[Dataset entries]
*** Block opens ***

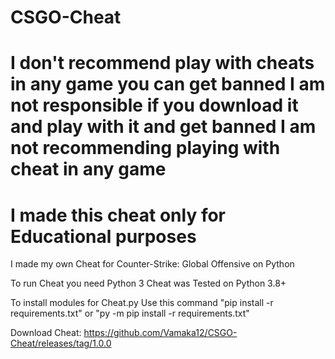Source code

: # CSGO-Cheat

# I don't recommend play with cheats in any game you can get banned I am not responsible if you download it and play with it and get banned I am not recommending playing with cheat in any game

# I made this cheat only for Educational purposes

I made my own Cheat for Counter-Strike: Global Offensive on Python

To run Cheat you need Python 3
Cheat was Tested on Python 3.8+


To install modules for Cheat.py Use this command "pip install -r requirements.txt" or "py -m pip install -r requirements.txt"

Download Cheat: https://github.com/Vamaka12/CSGO-Cheat/releases/tag/1.0.0
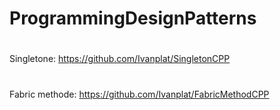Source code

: # ProgrammingDesignPatterns
 
#
Singletone: https://github.com/Ivanplat/SingletonCPP
#
Fabric methode: https://github.com/Ivanplat/FabricMethodCPP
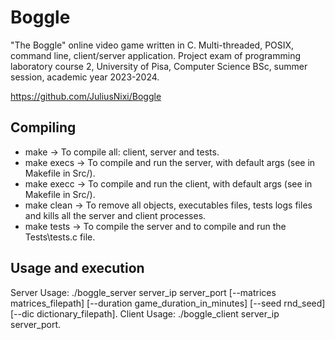# Boggle
"The Boggle" online video game written in C. Multi-threaded, POSIX, command line, client/server application. Project exam of programming laboratory course 2, University of Pisa, Computer Science BSc, summer session, academic year 2023-2024.

https://github.com/JuliusNixi/Boggle

## Compiling
- make -> To compile all: client, server and tests.
- make execs -> To compile and run the server, with default args (see in Makefile in Src/).
- make execc -> To compile and run the client, with default args (see in Makefile in Src/).
- make clean -> To remove all objects, executables files, tests logs files and kills all the server and client processes.
- make tests -> To compile the server and to compile and run the Tests\tests.c file.

## Usage and execution
Server Usage: ./boggle_server server_ip server_port [--matrices matrices_filepath] [--duration game_duration_in_minutes] [--seed rnd_seed] [--dic dictionary_filepath].
Client Usage: ./boggle_client server_ip server_port.

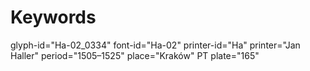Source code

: # Keywords
glyph-id="Ha-02_0334"
font-id="Ha-02"
printer-id="Ha"
printer="Jan Haller"
period="1505–1525"
place="Kraków"
PT plate="165"
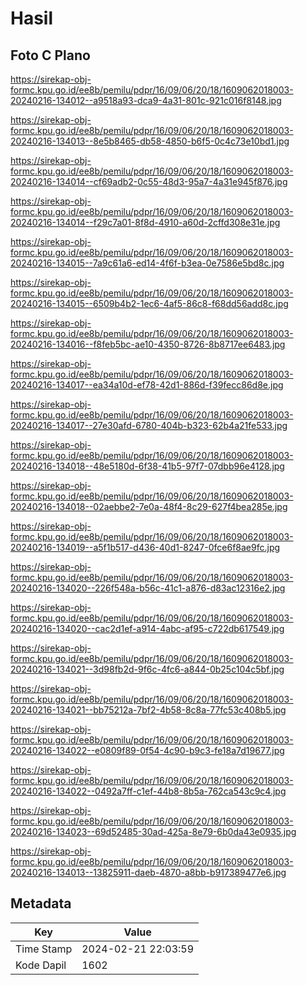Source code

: # Hasil

## Foto C Plano

https://sirekap-obj-formc.kpu.go.id/ee8b/pemilu/pdpr/16/09/06/20/18/1609062018003-20240216-134012--a9518a93-dca9-4a31-801c-921c016f8148.jpg

https://sirekap-obj-formc.kpu.go.id/ee8b/pemilu/pdpr/16/09/06/20/18/1609062018003-20240216-134013--8e5b8465-db58-4850-b6f5-0c4c73e10bd1.jpg

https://sirekap-obj-formc.kpu.go.id/ee8b/pemilu/pdpr/16/09/06/20/18/1609062018003-20240216-134014--cf69adb2-0c55-48d3-95a7-4a31e945f876.jpg

https://sirekap-obj-formc.kpu.go.id/ee8b/pemilu/pdpr/16/09/06/20/18/1609062018003-20240216-134014--f29c7a01-8f8d-4910-a60d-2cffd308e31e.jpg

https://sirekap-obj-formc.kpu.go.id/ee8b/pemilu/pdpr/16/09/06/20/18/1609062018003-20240216-134015--7a9c61a6-ed14-4f6f-b3ea-0e7586e5bd8c.jpg

https://sirekap-obj-formc.kpu.go.id/ee8b/pemilu/pdpr/16/09/06/20/18/1609062018003-20240216-134015--6509b4b2-1ec6-4af5-86c8-f68dd56add8c.jpg

https://sirekap-obj-formc.kpu.go.id/ee8b/pemilu/pdpr/16/09/06/20/18/1609062018003-20240216-134016--f8feb5bc-ae10-4350-8726-8b8717ee6483.jpg

https://sirekap-obj-formc.kpu.go.id/ee8b/pemilu/pdpr/16/09/06/20/18/1609062018003-20240216-134017--ea34a10d-ef78-42d1-886d-f39fecc86d8e.jpg

https://sirekap-obj-formc.kpu.go.id/ee8b/pemilu/pdpr/16/09/06/20/18/1609062018003-20240216-134017--27e30afd-6780-404b-b323-62b4a21fe533.jpg

https://sirekap-obj-formc.kpu.go.id/ee8b/pemilu/pdpr/16/09/06/20/18/1609062018003-20240216-134018--48e5180d-6f38-41b5-97f7-07dbb96e4128.jpg

https://sirekap-obj-formc.kpu.go.id/ee8b/pemilu/pdpr/16/09/06/20/18/1609062018003-20240216-134018--02aebbe2-7e0a-48f4-8c29-627f4bea285e.jpg

https://sirekap-obj-formc.kpu.go.id/ee8b/pemilu/pdpr/16/09/06/20/18/1609062018003-20240216-134019--a5f1b517-d436-40d1-8247-0fce6f8ae9fc.jpg

https://sirekap-obj-formc.kpu.go.id/ee8b/pemilu/pdpr/16/09/06/20/18/1609062018003-20240216-134020--226f548a-b56c-41c1-a876-d83ac12316e2.jpg

https://sirekap-obj-formc.kpu.go.id/ee8b/pemilu/pdpr/16/09/06/20/18/1609062018003-20240216-134020--cac2d1ef-a914-4abc-af95-c722db617549.jpg

https://sirekap-obj-formc.kpu.go.id/ee8b/pemilu/pdpr/16/09/06/20/18/1609062018003-20240216-134021--3d98fb2d-9f6c-4fc6-a844-0b25c104c5bf.jpg

https://sirekap-obj-formc.kpu.go.id/ee8b/pemilu/pdpr/16/09/06/20/18/1609062018003-20240216-134021--bb75212a-7bf2-4b58-8c8a-77fc53c408b5.jpg

https://sirekap-obj-formc.kpu.go.id/ee8b/pemilu/pdpr/16/09/06/20/18/1609062018003-20240216-134022--e0809f89-0f54-4c90-b9c3-fe18a7d19677.jpg

https://sirekap-obj-formc.kpu.go.id/ee8b/pemilu/pdpr/16/09/06/20/18/1609062018003-20240216-134022--0492a7ff-c1ef-44b8-8b5a-762ca543c9c4.jpg

https://sirekap-obj-formc.kpu.go.id/ee8b/pemilu/pdpr/16/09/06/20/18/1609062018003-20240216-134023--69d52485-30ad-425a-8e79-6b0da43e0935.jpg

https://sirekap-obj-formc.kpu.go.id/ee8b/pemilu/pdpr/16/09/06/20/18/1609062018003-20240216-134013--13825911-daeb-4870-a8bb-b917389477e6.jpg


## Metadata

| Key        | Value               |
| ---------- | ------------------- |
| Time Stamp | 2024-02-21 22:03:59 |
| Kode Dapil | 1602                |



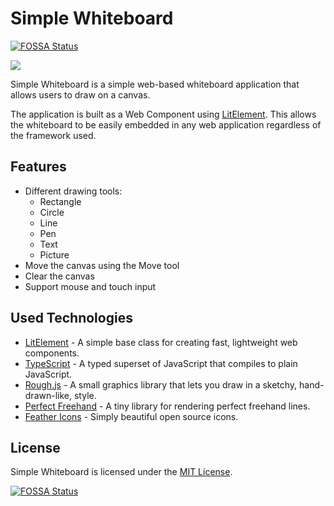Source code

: # Simple Whiteboard
[![FOSSA Status](https://app.fossa.com/api/projects/git%2Bgithub.com%2Fludovicm67%2Fsimple-whiteboard.svg?type=shield)](https://app.fossa.com/projects/git%2Bgithub.com%2Fludovicm67%2Fsimple-whiteboard?ref=badge_shield)


[![](https://badge.fury.io/js/@ludovicm67%2Fsimple-whiteboard.svg)](https://npm.im/@ludovicm67/simple-whiteboard)

Simple Whiteboard is a simple web-based whiteboard application that allows users to draw on a canvas.

The application is built as a Web Component using [LitElement](https://lit.dev/).
This allows the whiteboard to be easily embedded in any web application regardless of the framework used.

## Features

- Different drawing tools:
  - Rectangle
  - Circle
  - Line
  - Pen
  - Text
  - Picture
- Move the canvas using the Move tool
- Clear the canvas
- Support mouse and touch input

## Used Technologies

- [LitElement](https://lit.dev/) - A simple base class for creating fast, lightweight web components.
- [TypeScript](https://www.typescriptlang.org/) - A typed superset of JavaScript that compiles to plain JavaScript.
- [Rough.js](https://roughjs.com/) - A small graphics library that lets you draw in a sketchy, hand-drawn-like, style.
- [Perfect Freehand](https://github.com/steveruizok/perfect-freehand) - A tiny library for rendering perfect freehand lines.
- [Feather Icons](https://feathericons.com/) - Simply beautiful open source icons.

## License

Simple Whiteboard is licensed under the [MIT License](./LICENSE).


[![FOSSA Status](https://app.fossa.com/api/projects/git%2Bgithub.com%2Fludovicm67%2Fsimple-whiteboard.svg?type=large)](https://app.fossa.com/projects/git%2Bgithub.com%2Fludovicm67%2Fsimple-whiteboard?ref=badge_large)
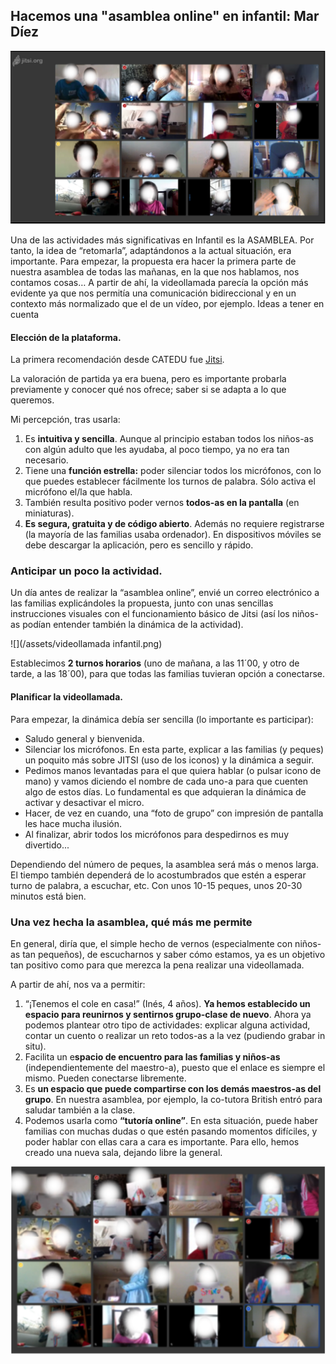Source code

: ## Hacemos una "asamblea online" en infantil: Mar Díez 

![](/assets/jistsiinfantil.png)

Una de las actividades más significativas en Infantil es la ASAMBLEA. Por tanto, la idea de “retomarla”, adaptándonos a la actual situación, era importante. Para empezar, la propuesta era hacer la primera parte de nuestra asamblea de todas las mañanas, en la que nos hablamos, nos contamos cosas… A partir de ahí, la videollamada parecía la opción más evidente ya que nos permitía una comunicación bidireccional y en un contexto más normalizado que el de un vídeo, por ejemplo.
Ideas a tener en cuenta

#### Elección de la plataforma. 
La primera recomendación desde CATEDU fue [Jitsi](https://jitsi.org/).

La valoración de partida ya era buena, pero es importante probarla previamente y conocer qué nos ofrece; saber si se adapta a lo que queremos. 

Mi percepción, tras usarla:

1. Es **intuitiva y sencilla**. Aunque al principio estaban todos los niños-as con algún adulto que les ayudaba, al poco tiempo, ya no era tan necesario.
2. Tiene una **función estrella:** poder silenciar todos los micrófonos, con lo que puedes establecer fácilmente los turnos de palabra. Sólo activa el micrófono el/la que habla.
3. También resulta positivo poder vernos **todos-as en la pantalla** (en miniaturas).
4. **Es segura, gratuita y de código abierto**. Además no requiere registrarse (la mayoría de las familias usaba ordenador). En dispositivos móviles se debe descargar la aplicación, pero es sencillo y rápido.

### Anticipar un poco la actividad.
 
Un día antes de realizar la “asamblea online”, envié un correo electrónico a las familias explicándoles la propuesta, junto con unas sencillas instrucciones visuales con el funcionamiento básico de Jitsi (así los niños-as podían entender también la dinámica de la actividad). 

![](/assets/videollamada infantil.png)

Establecimos **2 turnos horarios** (uno de mañana, a las 11´00, y otro de tarde, a las 18´00), para que todas las familias tuvieran opción a conectarse. 

#### Planificar la videollamada.
 
Para empezar, la dinámica debía ser sencilla (lo importante es participar):
 
* Saludo general y bienvenida.
* Silenciar los micrófonos. En esta parte, explicar a las familias (y peques) un poquito más sobre  JITSI (uso de los iconos) y la dinámica a seguir.
* Pedimos manos levantadas para el que quiera hablar (o pulsar icono de mano) y vamos diciendo el nombre de cada uno-a para que cuenten algo de estos días. Lo fundamental es que adquieran la dinámica de activar y desactivar el micro.
* Hacer, de vez en cuando, una “foto de grupo” con impresión de pantalla les hace mucha ilusión.
* Al finalizar, abrir todos los micrófonos para despedirnos es muy divertido...

Dependiendo del número de peques, la asamblea será más o menos larga. El tiempo también dependerá de lo acostumbrados que estén a esperar turno de palabra, a escuchar, etc. Con unos 10-15 peques, unos 20-30 minutos está bien.

### Una vez hecha la asamblea, qué más me permite

En general, diría que, el simple hecho de vernos (especialmente con niños-as tan pequeños), de escucharnos y saber cómo estamos, ya es un objetivo tan positivo como para que merezca la pena realizar una videollamada. 

A partir de ahí, nos va a permitir:

1. “¡Tenemos el cole en casa!” (Inés, 4 años). **Ya hemos establecido un espacio para reunirnos y sentirnos grupo-clase de nuevo**. Ahora ya podemos plantear otro tipo de actividades: explicar alguna actividad, contar un cuento o realizar un reto todos-as a la vez (pudiendo grabar in situ). 
1. Facilita un e**spacio de encuentro para las familias y niños-as** (independientemente del maestro-a), puesto que el enlace es siempre el mismo. Pueden conectarse libremente.
1. Es **un espacio que puede compartirse con los demás maestros-as del grupo**. En nuestra asamblea, por ejemplo, la co-tutora British entró para saludar también a la clase.
1. Podemos usarla como **“tutoría online”**. En esta situación, puede haber familias con muchas dudas o que estén pasando momentos difíciles, y poder hablar con ellas cara a cara es importante. Para ello, hemos creado una nueva sala, dejando libre la general.

![](/assets/videollamadainfantil2.png)

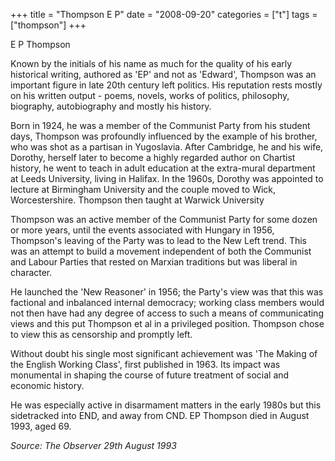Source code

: +++
title = "Thompson E P"
date = "2008-09-20"
categories = ["t"]
tags = ["thompson"]
+++

E P Thompson

  
Known by the initials of his name as much for the quality of his early historical writing, authored as 'EP' and not as 'Edward', Thompson was an important figure in late 20th century left politics. His reputation rests mostly on his written output - poems, novels, works of politics, philosophy, biography, autobiography and mostly his history.

Born in 1924, he was a member of the Communist Party from his student days, Thompson was profoundly influenced by the example of his brother, who was shot as a partisan in Yugoslavia. After Cambridge, he and his wife, Dorothy, herself later to become a highly regarded author on Chartist history, he went to teach in adult education at the extra-mural department at Leeds University, living in Halifax. In the 1960s, Dorothy was appointed to lecture at Birmingham University and the couple moved to Wick, Worcestershire. Thompson then taught at Warwick University

Thompson was an active member of the Communist Party for some dozen or more years, until the events associated with Hungary in 1956, Thompson's leaving of the Party was to lead to the New Left trend. This was an attempt to build a movement independent of both the Communist and Labour Parties that rested on Marxian traditions but was liberal in character.

He launched the 'New Reasoner' in 1956; the Party's view was that this was factional and inbalanced internal democracy; working class members would not then have had any degree of access to such a means of communicating views and this put Thompson et al in a privileged position. Thompson chose to view this as censorship and promptly left.

Without doubt his single most significant achievement was 'The Making of the English Working Class', first published in 1963. Its impact was monumental in shaping the course of future treatment of social and economic history.

He was especially active in disarmament matters in the early 1980s but this sidetracked into END, and away from CND. EP Thompson died in August 1993, aged 69.

_Source: The Observer 29th August 1993_
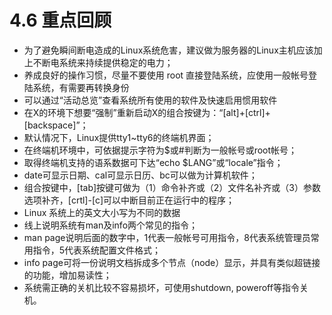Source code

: # 4.6 重点回顾

-   为了避免瞬间断电造成的Linux系统危害，建议做为服务器的Linux主机应该加上不断电系统来持续提供稳定的电力；
-   养成良好的操作习惯，尽量不要使用 root 直接登陆系统，应使用一般帐号登陆系统，有需要再转换身份
-   可以通过“活动总览”查看系统所有使用的软件及快速启用惯用软件
-   在X的环境下想要“强制”重新启动X的组合按键为：“\[alt\]+\[ctrl\]+\[backspace\]”；
-   默认情况下，Linux提供tty1\~tty6的终端机界面；
-   在终端机环境中，可依据提示字符为\$或#判断为一般帐号或root帐号；
-   取得终端机支持的语系数据可下达“echo \$LANG”或“locale”指令；
-   date可显示日期、cal可显示日历、bc可以做为计算机软件；
-   组合按键中，\[tab\]按键可做为（1）命令补齐或（2）文件名补齐或（3）参数选项补齐，\[crtl\]-\[c\]可以中断目前正在运行中的程序；
-   Linux 系统上的英文大小写为不同的数据
-   线上说明系统有man及info两个常见的指令；
-   man page说明后面的数字中，1代表一般帐号可用指令，8代表系统管理员常用指令，5代表系统配置文件格式；
-   info page可将一份说明文档拆成多个节点（node）显示，并具有类似超链接的功能，增加易读性；
-   系统需正确的关机比较不容易损坏，可使用shutdown, poweroff等指令关机。
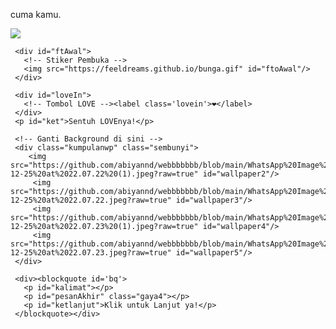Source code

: cuma kamu.
<!DOCTYPE html>
<html>
<meta charset='UTF-8'/><meta content='width=device-width, initial-scale=1, user-scalable=1, minimum-scale=1, maximum-scale=5' name='viewport'/><meta content='IE=edge' http-equiv='X-UA-Compatible'/>
  
  <link rel="preconnect" href="https://fonts.googleapis.com">
  <link rel="preconnect" href="https://fonts.gstatic.com" crossorigin>
  <link href="https://fonts.googleapis.com/css2?family=Nunito+Sans:wght@400;700&display=swap" rel="stylesheet">
  <link href="https://fonts.googleapis.com/css2?family=Sono:wght@600&display=swap" rel="stylesheet">
  <link href="https://fonts.googleapis.com/css2?family=Nerko+One&display=swap" rel="stylesheet">

  <script src="https://unpkg.com/typeit@8.7.0/dist/index.umd.js"></script><link href="https://feeldreams.github.io/hanyakamu/style.css" rel="stylesheet" type="text/css" />
  <script src="https://kit.fontawesome.com/4f3ce16e3e.js" crossorigin="anonymous"></script>
  
<head>
<title>Script HTML buat Kamu</title>
<link rel="icon" type="image/x-icon" href="https://www.palingit.com/favicon.ico">
<meta name="description" content="HTML Replit Coding">
<!-- 
  Made with love by Rayys!
  
     Blog: https://PalingIT.com
     Instagram: @rayyarrr
     TikTok: @rayy4r
     Email: rayyar0703@gmail.com
     
  Thanks to all <3
-->
</head>
<body>
	
   <!-- Ganti Audio di sini -->
   <audio autoplay loop> 
             <source src="https://github.com/abiyannd/webbbbbbb/blob/main/WhatsApp-Audio-2022-12-28-at-00.23.16.mp3?raw=true" id="linkmp3" class="sembunyi">
   </audio>
   
   <div id="bodyblur">
     <!-- Wallpaper --><img src="https://feeldreams.github.io/papjalan.jpeg" id="wallpaper"/>
   </div>
   
   <div id='Content'>

     <div id="ftAwal">
       <!-- Stiker Pembuka -->
       <img src="https://feeldreams.github.io/bunga.gif" id="ftoAwal"/>
     </div>

     <div id="loveIn">
       <!-- Tombol LOVE --><label class='lovein'>❤️</label>
     </div>
     <p id="ket">Sentuh LOVEnya!</p>

     <!-- Ganti Background di sini --> 
     <div class="kumpulanwp" class="sembunyi">
     	<img src="https://github.com/abiyannd/webbbbbbb/blob/main/WhatsApp%20Image%202022-12-25%20at%2022.07.22%20(1).jpeg?raw=true" id="wallpaper2"/>
         <img src="https://github.com/abiyannd/webbbbbbb/blob/main/WhatsApp%20Image%202022-12-25%20at%2022.07.22.jpeg?raw=true" id="wallpaper3"/>
         <img src="https://github.com/abiyannd/webbbbbbb/blob/main/WhatsApp%20Image%202022-12-25%20at%2022.07.23%20(1).jpeg?raw=true" id="wallpaper4"/>
         <img src="https://github.com/abiyannd/webbbbbbb/blob/main/WhatsApp%20Image%202022-12-25%20at%2022.07.23.jpeg?raw=true" id="wallpaper5"/>
     </div>

     <div><blockquote id='bq'>
       <p id="kalimat"></p>
       <p id="pesanAkhir" class="gaya4"></p>
       <p id="ketlanjut">Klik untuk Lanjut ya!</p>
     </blockquote></div>

   </div>

<!-- Ganti Kata-Kata di bawah ya! -->
<script>
const body = document.querySelector("body");const inip = [];const inips = [];const iniwp = [];iden = 1; iniwp[1] = wallpaper.src; iniwp[2] = wallpaper2.src; iniwp[3] = wallpaper3.src; iniwp[4] = wallpaper4.src; iniwp[5] = wallpaper5.src; audio = new Audio('' + linkmp3.src); fungsiAwal=0;function berjatuhan() {const heart = document.createElement("div"); heart.className = "fas fa-heart"; heart.style.left = (Math.random() * 90)+"vw"; heart.style.animationDuration = (Math.random()*3)+2+"s"; body.appendChild(heart);} setInterval(function name(params) {var heartArr = document.querySelectorAll(".fa-heart"); if (heartArr.length > 100) {heartArr[0].remove()}},100);Content.style = "opacity:1;margin-top:14vh";

totalPesan = 5; //Input total pesan di sini ya!

/* Ganti kata-kata di sini ya! */
inip[1] = "haloo milyyy!";
inips[1] = "sebelom 2022 berakhir, aku mau bilang nih";
inip[2] = "maaf ya kalo selama beberapa bulan ini aku sering buat masalah, yang buat kamu jadi kesel sama aku";
inips[2] = "";
inip[3] = "dan maaf juga kalo aku sering ovt ke kamu, walaupun belom perna bilang sii hehehe";
inips[3] = "maaf juga kalo aku masi ga jelas, belom bisa jadi 100% cowo yang kamu mau";
inip[4] = "kalo kamu kerasa keganggu sama sikapku itu maaf yaa,";
inips[4] = "tapi jujur, aku bakal berusaha jadi cowo terbaik yang perna kamu temuin, karna aku takut banged kamu pergi";
inip[5] = "kamu udaa aku anggep rumaa ke-2 tempatku pulang, karna setiap di samping kamu doang aku bisa ngerasa tenang, seneng, intinya nyaman dee kalo deket kamu";
inips[5] = "jadiiii, jangan tinggalin aku yaa :)";

pesanAkhiran = "stay with me. i love uuu milyyy😾";
</script>
<script src="https://feeldreams.github.io/hanyakamu/script.js"></script>
</body>
</html>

*** Block closes ***

[Problem] Would you copy out exactly the lines above that start at the one containing "hace mucha ilusión." and end at the one containing "1. Facilita un", inclusive?

[Answer box]
* Hacer, de vez en cuando, una “foto de grupo” con impresión de pantalla les hace mucha ilusión.
* Al finalizar, abrir todos los micrófonos para despedirnos es muy divertido...

Dependiendo del número de peques, la asamblea será más o menos larga. El tiempo también dependerá de lo acostumbrados que estén a esperar turno de palabra, a escuchar, etc. Con unos 10-15 peques, unos 20-30 minutos está bien.

### Una vez hecha la asamblea, qué más me permite

En general, diría que, el simple hecho de vernos (especialmente con niños-as tan pequeños), de escucharnos y saber cómo estamos, ya es un objetivo tan positivo como para que merezca la pena realizar una videollamada. 

A partir de ahí, nos va a permitir:

1. “¡Tenemos el cole en casa!” (Inés, 4 años). **Ya hemos establecido un espacio para reunirnos y sentirnos grupo-clase de nuevo**. Ahora ya podemos plantear otro tipo de actividades: explicar alguna actividad, contar un cuento o realizar un reto todos-as a la vez (pudiendo grabar in situ). 
1. Facilita un e**spacio de encuentro para las familias y niños-as** (independientemente del maestro-a), puesto que el enlace es siempre el mismo. Pueden conectarse libremente.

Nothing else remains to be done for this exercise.